En Génesis 32, Jacob se prepara para encontrarse con Esaú, temeroso por el conflicto que dejó años atrás. En medio de su angustia, ora al Señor y dice: "Líbrame ahora de la mano de mi hermano, de la mano de Esaú; porque le temo" (Génesis 32:11). Este capítulo culmina con un momento clave: Jacob lucha con un hombre, que resulta ser una manifestación de Dios. En Génesis 32:28, el hombre le dice: "No se dirá más tu nombre Jacob, sino Israel; porque has luchado con Dios y con los hombres, y has vencido". Este encuentro transforma a Jacob, marcándolo no solo físicamente, sino espiritualmente, como alguien que ha sido cambiado por Dios. Reflexiona: ¿Estás enfrentando conflictos o desafíos que requieren reconciliación? ¿Cómo puedes permitir que Dios transforme tu vida en medio de ellos?
Pasamos ahora a Mateo 13, donde Jesús enseña sobre el Reino de Dios a través de parábolas. Estas historias nos ayudan a comprender cómo opera el Reino y nuestra respuesta hacia él. En la parábola del sembrador, Jesús describe cómo la semilla, que es la Palabra de Dios, cae en diferentes tipos de terreno, representando los corazones de las personas.
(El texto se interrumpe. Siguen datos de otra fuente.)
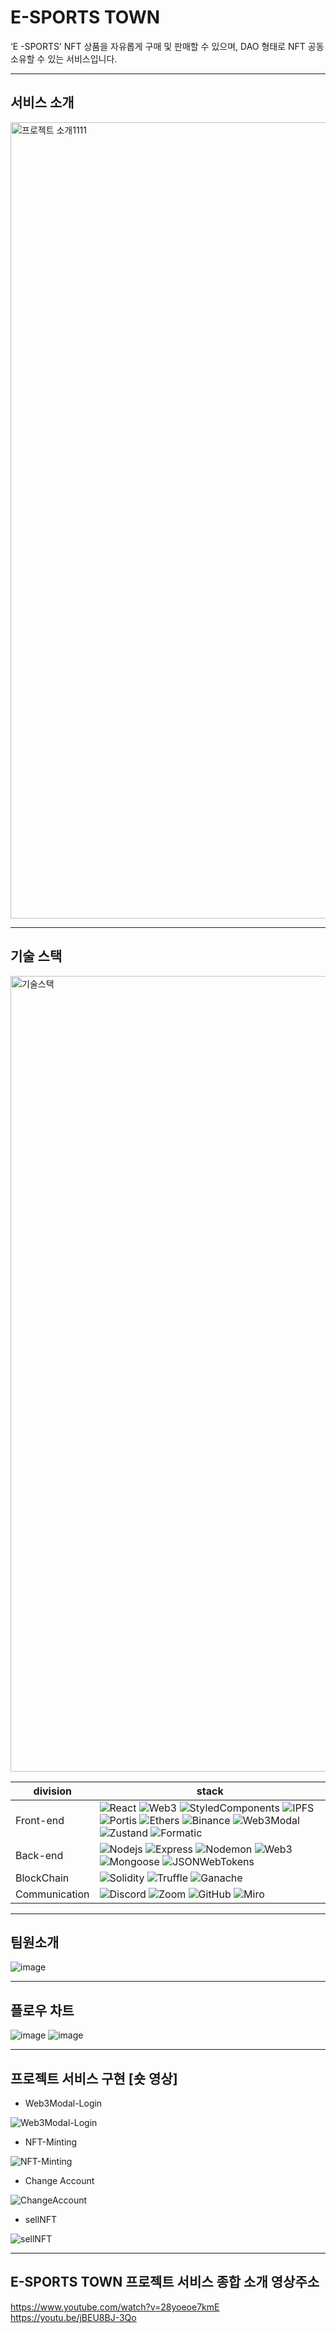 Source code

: # E-SPORTS TOWN

‘E -SPORTS’ NFT 상품을 자유롭게 구매 및 판매할 수 있으며, DAO 형태로 NFT 공동 소유할 수 있는 서비스입니다.

---

## 서비스 소개

<img width="1274" alt="프로젝트 소개1111" src="https://user-images.githubusercontent.com/89737377/151486174-a6ef5f96-bdbf-4b31-a6d2-3e30433be2e2.png">

---

## 기술 스택

<img width="1273" alt="기술스택" src="https://user-images.githubusercontent.com/89737377/151485939-e98bbe17-88bc-445e-a9b2-2bc554ced0ee.png">

| division      | stack                                                                                                                                                                                                                                                                                                                                                                                                                                                                                                                                                                                                                                                                                                                                                                                                |
| ------------- | ---------------------------------------------------------------------------------------------------------------------------------------------------------------------------------------------------------------------------------------------------------------------------------------------------------------------------------------------------------------------------------------------------------------------------------------------------------------------------------------------------------------------------------------------------------------------------------------------------------------------------------------------------------------------------------------------------------------------------------------------------------------------------------------------------- |
| Front-end     | ![React](https://img.shields.io/badge/React-v17.0.2-blue?logo=React) ![Web3](https://img.shields.io/badge/Web3.js-v1.6.1-orange?logo=Web3.js) ![StyledComponents](https://img.shields.io/badge/StyledComponents-v5.3.3-pink?logo=styled-components) ![IPFS](https://img.shields.io/badge/IPFS-v5.3.3-%2365C2CB?logo=IPFS) ![Portis](https://img.shields.io/badge/Portis-v4.0.6-6DB2D8?logo=Portis) ![Ethers](https://img.shields.io/badge/Ethers-v5.5.3-2535A0?logo=Ethers) ![Binance](https://img.shields.io/badge/Binance-v5.5.3-F0B90B?logo=Binance) ![Web3Modal](https://img.shields.io/badge/Web3Modal-v1.9.5-1478FD?logo=Web3Modal) ![Zustand](https://img.shields.io/badge/Zustand-v3.6.8-2758C0?logo=Zustand) ![Formatic](https://img.shields.io/badge/Formatic-v2.2.1-6851FF?logo=Formatic) |
| Back-end      | ![Nodejs](https://img.shields.io/badge/Node.js-v4.17.2-339933?logo=Node.js) ![Express](https://img.shields.io/badge/Express-v4.17.2-9cf?logo=express) ![Nodemon](https://img.shields.io/badge/Nodemon-v2.0.15-%76D04B?logo=Nodemon) ![Web3](https://img.shields.io/badge/Web3.js-v1.6.1-orange?logo=Web3.js) ![Mongoose](https://img.shields.io/badge/Mongoose-v6.1.5-%2347A248?logo=MongoDB) ![JSONWebTokens](https://img.shields.io/badge/JSONWebTokens-v8.5.1-black?logo=JSONWebTokens)                                                                                                                                                                                                                                                                                                           |
| BlockChain    | ![Solidity](https://img.shields.io/badge/Solidity-v0.5.16-darkgray?logo=Solidity) ![Truffle](https://img.shields.io/badge/Truffle-v5.4.28-74b9bc?) ![Ganache](https://img.shields.io/badge/Ganache-v2.5.4-ddac5d?logo=Ganache)                                                                                                                                                                                                                                                                                                                                                                                                                                                                                                                                                                       |
| Communication | ![Discord](https://img.shields.io/badge/Discord-v4.17.2-5865F2?logo=Discord) ![Zoom](https://img.shields.io/badge/Zoom-v4.17.2-2D8CFF?logo=Zoom) ![GitHub](https://img.shields.io/badge/GitHub-181717?logo=GitHub) ![Miro](https://img.shields.io/badge/Miro-050038?logo=Miro)                                                                                                                                                                                                                                                                                                                                                                                                                                                                                                                       |

---

## 팀원소개

![image](https://user-images.githubusercontent.com/89737377/151490025-5aa7ac67-1e89-4cbf-a98f-52eca0487179.png)

---

## 플로우 차트

![image](https://user-images.githubusercontent.com/89737377/151485305-97942509-320f-41d5-aaf0-200b46189684.png)
![image](https://user-images.githubusercontent.com/89737377/151490294-9d8a7847-6b58-4b49-982a-b8438c2cd4f4.png)

---

## 프로젝트 서비스 구현 [숏 영상]

- Web3Modal-Login

![Web3Modal-Login](https://user-images.githubusercontent.com/89737377/151683727-617af8f6-2ff3-4ba1-b4f8-53e752801413.gif)

- NFT-Minting

![NFT-Minting](https://user-images.githubusercontent.com/89737377/151683789-f345b91d-e88f-4687-9100-7b97806f24a2.gif)

- Change Account

![ChangeAccount](https://user-images.githubusercontent.com/89737377/151683960-160e75d4-d4a7-472b-b1cf-a1943efbc362.gif)

- sellNFT

![sellNFT](https://user-images.githubusercontent.com/89737377/151684063-44f3e97f-48bd-48c5-bf99-9385a0e41aeb.gif)

---

## E-SPORTS TOWN 프로젝트 서비스 종합 소개 영상주소

<https://www.youtube.com/watch?v=28yoeoe7kmE> <br/>
<https://youtu.be/jBEU8BJ-3Qo>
Mateo 13:23 dice: "Mas el que fue sembrado en buena tierra, este es el que oye y entiende la palabra, y da fruto". Más adelante, Jesús enseña sobre el valor incomparable del Reino de los cielos en las parábolas del tesoro escondido y la perla de gran precio. Estas parábolas nos desafían a considerar cuánto valoramos el Reino de Dios en nuestras vidas. Reflexiona: ¿Estás permitiendo que la Palabra de Dios eche raíces profundas en tu corazón? ¿Estás dispuesto a rendirlo todo para experimentar la plenitud del Reino?
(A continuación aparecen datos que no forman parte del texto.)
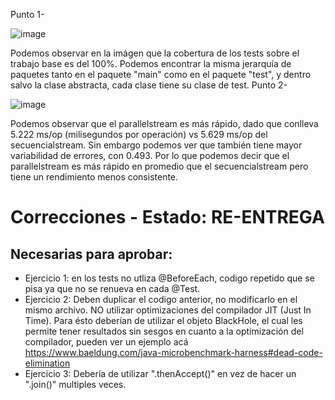 Punto 1-

![image](https://github.com/user-attachments/assets/00879ae2-6b08-4e0b-9885-158eebf71bdb)

Podemos observar en la imágen que la cobertura de los tests sobre el trabajo base es del 100%. Podemos encontrar la misma jerarquía de paquetes tanto en el paquete "main" como en el paquete "test", y dentro salvo la clase abstracta, cada clase tiene su clase de test.
Punto 2- 

![image](https://github.com/user-attachments/assets/22eb5b46-635c-4029-adc7-ced960b29078)

Podemos observar que el parallelstream es más rápido, dado que conlleva 5.222 ms/op (milisegundos por operación) vs 5.629 ms/op del secuencialstream. Sin embargo podemos ver que también tiene mayor variabilidad de errores, con 0.493. Por lo que podemos decir que el parallelstream es más rápido en promedio que el secuencialstream pero tiene un rendimiento menos consistente.



# Correcciones - Estado: RE-ENTREGA

## Necesarias para aprobar:
- Ejercicio 1: en los tests no utliza @BeforeEach, codigo repetido que se pisa ya que no se renueva en cada @Test.
- Ejercicio 2: Deben duplicar el codigo anterior, no modificarlo en el mismo archivo. NO utilizar
  optimizaciones del compilador JIT (Just In Time). Para ésto deberían de utilizar el objeto BlackHole, el cual les
  permite tener resultados sin sesgos en cuanto a la optimización del compilador, pueden ver un ejemplo
  acá https://www.baeldung.com/java-microbenchmark-harness#dead-code-elimination
- Ejercicio 3: Debería de utilizar ".thenAccept()" en vez de hacer un ".join()" multiples veces.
Finalmente, llegamos al Salmo 14, un canto que describe la necedad de los que rechazan a Dios y la seguridad de los que confían en Él. El salmo comienza con una declaración contundente: "Dice el necio en su corazón: No hay Dios" (Salmo 14:1). Este versículo no solo denuncia la incredulidad, sino también la actitud de quienes viven como si Dios no existiera. Sin embargo, el salmo concluye con una nota de esperanza: "¡Oh, que de Sion saliera la salvación de Israel! Cuando Jehová hiciere volver a los cautivos de su pueblo, se gozará Jacob, y se alegrará Israel" (Salmo 14:7). Este versículo apunta a la redención que Dios trae a Su pueblo, mostrándonos que la verdadera alegría y restauración se encuentran en Él.